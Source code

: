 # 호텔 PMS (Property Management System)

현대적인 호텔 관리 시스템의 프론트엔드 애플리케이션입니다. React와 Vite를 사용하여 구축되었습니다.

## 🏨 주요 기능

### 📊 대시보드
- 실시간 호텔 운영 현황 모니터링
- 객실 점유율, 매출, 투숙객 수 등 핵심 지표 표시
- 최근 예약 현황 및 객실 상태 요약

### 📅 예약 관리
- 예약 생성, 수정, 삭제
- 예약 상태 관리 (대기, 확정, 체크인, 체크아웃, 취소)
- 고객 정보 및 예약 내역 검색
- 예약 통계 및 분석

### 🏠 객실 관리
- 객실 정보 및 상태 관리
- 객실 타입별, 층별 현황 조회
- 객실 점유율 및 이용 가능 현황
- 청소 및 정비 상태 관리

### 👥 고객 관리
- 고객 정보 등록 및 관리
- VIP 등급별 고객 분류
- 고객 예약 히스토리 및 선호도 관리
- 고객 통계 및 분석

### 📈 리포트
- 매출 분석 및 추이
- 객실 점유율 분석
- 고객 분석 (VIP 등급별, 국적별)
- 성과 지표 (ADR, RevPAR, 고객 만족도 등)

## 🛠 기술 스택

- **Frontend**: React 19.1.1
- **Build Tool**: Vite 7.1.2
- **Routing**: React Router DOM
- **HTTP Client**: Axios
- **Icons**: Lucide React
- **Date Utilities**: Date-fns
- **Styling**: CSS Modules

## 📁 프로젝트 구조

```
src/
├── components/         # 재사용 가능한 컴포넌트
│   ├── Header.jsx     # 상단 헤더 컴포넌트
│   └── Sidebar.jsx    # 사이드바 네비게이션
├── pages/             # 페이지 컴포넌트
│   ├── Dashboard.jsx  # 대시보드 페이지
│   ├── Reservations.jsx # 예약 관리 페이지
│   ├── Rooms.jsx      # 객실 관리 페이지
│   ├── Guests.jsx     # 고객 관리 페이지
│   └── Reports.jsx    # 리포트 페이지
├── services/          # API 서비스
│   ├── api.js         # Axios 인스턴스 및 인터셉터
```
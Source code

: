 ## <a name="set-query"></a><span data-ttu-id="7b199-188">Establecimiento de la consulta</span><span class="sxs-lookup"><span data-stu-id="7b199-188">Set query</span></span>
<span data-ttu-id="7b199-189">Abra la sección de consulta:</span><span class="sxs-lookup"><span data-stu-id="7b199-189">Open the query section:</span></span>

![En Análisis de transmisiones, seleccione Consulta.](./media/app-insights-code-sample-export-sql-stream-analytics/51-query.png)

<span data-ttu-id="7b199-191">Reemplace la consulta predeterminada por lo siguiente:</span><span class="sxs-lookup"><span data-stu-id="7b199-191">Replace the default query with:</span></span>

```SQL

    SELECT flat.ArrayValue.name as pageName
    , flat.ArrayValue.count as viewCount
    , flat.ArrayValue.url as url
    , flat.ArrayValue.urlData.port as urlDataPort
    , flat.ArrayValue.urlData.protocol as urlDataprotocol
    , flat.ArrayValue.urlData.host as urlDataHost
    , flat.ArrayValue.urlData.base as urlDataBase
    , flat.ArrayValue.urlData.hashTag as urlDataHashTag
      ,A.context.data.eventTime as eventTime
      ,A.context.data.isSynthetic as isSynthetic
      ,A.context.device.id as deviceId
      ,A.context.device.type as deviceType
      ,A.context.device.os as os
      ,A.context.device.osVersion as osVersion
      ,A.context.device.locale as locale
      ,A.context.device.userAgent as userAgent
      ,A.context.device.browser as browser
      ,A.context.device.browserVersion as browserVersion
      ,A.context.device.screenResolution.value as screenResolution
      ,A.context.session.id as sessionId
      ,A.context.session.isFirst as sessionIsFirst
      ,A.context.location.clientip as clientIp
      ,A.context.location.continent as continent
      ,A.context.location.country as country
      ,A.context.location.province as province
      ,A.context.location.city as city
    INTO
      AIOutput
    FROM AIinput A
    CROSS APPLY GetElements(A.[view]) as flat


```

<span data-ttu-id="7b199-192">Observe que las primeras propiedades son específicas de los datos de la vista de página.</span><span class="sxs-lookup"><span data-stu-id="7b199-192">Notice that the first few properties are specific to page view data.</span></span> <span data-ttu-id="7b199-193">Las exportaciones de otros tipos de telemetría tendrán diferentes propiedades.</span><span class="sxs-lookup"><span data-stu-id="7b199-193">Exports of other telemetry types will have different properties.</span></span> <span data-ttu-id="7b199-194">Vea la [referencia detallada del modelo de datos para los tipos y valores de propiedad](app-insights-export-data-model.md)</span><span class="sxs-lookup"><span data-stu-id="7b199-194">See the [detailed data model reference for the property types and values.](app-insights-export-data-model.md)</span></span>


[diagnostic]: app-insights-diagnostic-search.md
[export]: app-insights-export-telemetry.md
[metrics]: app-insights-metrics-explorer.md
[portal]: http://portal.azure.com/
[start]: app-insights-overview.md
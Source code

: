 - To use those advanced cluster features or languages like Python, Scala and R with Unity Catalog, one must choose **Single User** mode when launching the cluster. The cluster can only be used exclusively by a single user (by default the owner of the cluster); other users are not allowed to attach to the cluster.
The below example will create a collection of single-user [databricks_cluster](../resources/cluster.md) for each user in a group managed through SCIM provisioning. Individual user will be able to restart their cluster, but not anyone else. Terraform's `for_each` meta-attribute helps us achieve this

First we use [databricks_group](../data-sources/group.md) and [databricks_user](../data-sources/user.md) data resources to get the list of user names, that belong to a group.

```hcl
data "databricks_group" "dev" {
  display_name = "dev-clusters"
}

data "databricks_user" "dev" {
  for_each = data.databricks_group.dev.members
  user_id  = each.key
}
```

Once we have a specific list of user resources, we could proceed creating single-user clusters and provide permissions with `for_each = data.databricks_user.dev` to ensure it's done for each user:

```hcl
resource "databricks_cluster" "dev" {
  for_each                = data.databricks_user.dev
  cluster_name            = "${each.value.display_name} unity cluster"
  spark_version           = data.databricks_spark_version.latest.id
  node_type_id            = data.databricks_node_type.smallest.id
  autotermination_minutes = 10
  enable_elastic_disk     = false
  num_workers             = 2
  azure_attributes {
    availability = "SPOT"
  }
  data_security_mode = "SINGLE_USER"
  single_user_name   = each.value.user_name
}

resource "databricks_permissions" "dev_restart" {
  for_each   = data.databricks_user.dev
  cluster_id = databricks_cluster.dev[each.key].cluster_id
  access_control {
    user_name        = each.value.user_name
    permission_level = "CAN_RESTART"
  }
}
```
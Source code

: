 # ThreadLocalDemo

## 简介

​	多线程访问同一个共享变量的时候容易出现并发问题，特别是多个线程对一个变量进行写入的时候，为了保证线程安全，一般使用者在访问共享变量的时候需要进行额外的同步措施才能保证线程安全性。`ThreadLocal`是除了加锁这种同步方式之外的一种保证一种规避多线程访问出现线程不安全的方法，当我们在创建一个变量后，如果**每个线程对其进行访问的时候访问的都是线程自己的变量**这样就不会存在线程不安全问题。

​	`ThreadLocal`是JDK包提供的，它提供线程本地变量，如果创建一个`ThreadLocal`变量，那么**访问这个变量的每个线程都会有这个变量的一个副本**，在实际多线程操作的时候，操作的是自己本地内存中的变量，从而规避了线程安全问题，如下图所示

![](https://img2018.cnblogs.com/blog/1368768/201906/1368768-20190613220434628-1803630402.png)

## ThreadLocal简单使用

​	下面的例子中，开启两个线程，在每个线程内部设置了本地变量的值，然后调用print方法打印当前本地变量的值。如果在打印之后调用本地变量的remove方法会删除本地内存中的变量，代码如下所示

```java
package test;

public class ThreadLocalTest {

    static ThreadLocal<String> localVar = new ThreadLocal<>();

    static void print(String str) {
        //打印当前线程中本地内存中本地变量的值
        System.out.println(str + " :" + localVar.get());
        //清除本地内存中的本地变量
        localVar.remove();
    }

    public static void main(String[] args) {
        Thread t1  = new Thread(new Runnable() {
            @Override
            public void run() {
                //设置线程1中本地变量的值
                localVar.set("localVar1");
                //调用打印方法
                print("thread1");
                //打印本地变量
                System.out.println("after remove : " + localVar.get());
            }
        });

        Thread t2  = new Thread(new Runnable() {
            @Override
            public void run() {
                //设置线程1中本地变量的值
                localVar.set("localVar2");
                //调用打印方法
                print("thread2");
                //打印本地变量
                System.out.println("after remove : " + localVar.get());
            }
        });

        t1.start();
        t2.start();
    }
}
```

Task: Up to and including the line that holds "- **Routing**: React Router DOM", reproduce the records above exactly from their first line, and give nothing else.

Answer area:
Source code

: # 호텔 PMS (Property Management System)

현대적인 호텔 관리 시스템의 프론트엔드 애플리케이션입니다. React와 Vite를 사용하여 구축되었습니다.

## 🏨 주요 기능

### 📊 대시보드
- 실시간 호텔 운영 현황 모니터링
- 객실 점유율, 매출, 투숙객 수 등 핵심 지표 표시
- 최근 예약 현황 및 객실 상태 요약

### 📅 예약 관리
- 예약 생성, 수정, 삭제
- 예약 상태 관리 (대기, 확정, 체크인, 체크아웃, 취소)
- 고객 정보 및 예약 내역 검색
- 예약 통계 및 분석

### 🏠 객실 관리
- 객실 정보 및 상태 관리
- 객실 타입별, 층별 현황 조회
- 객실 점유율 및 이용 가능 현황
- 청소 및 정비 상태 관리

### 👥 고객 관리
- 고객 정보 등록 및 관리
- VIP 등급별 고객 분류
- 고객 예약 히스토리 및 선호도 관리
- 고객 통계 및 분석

### 📈 리포트
- 매출 분석 및 추이
- 객실 점유율 분석
- 고객 분석 (VIP 등급별, 국적별)
- 성과 지표 (ADR, RevPAR, 고객 만족도 등)

## 🛠 기술 스택

- **Frontend**: React 19.1.1
- **Build Tool**: Vite 7.1.2
- **Routing**: React Router DOM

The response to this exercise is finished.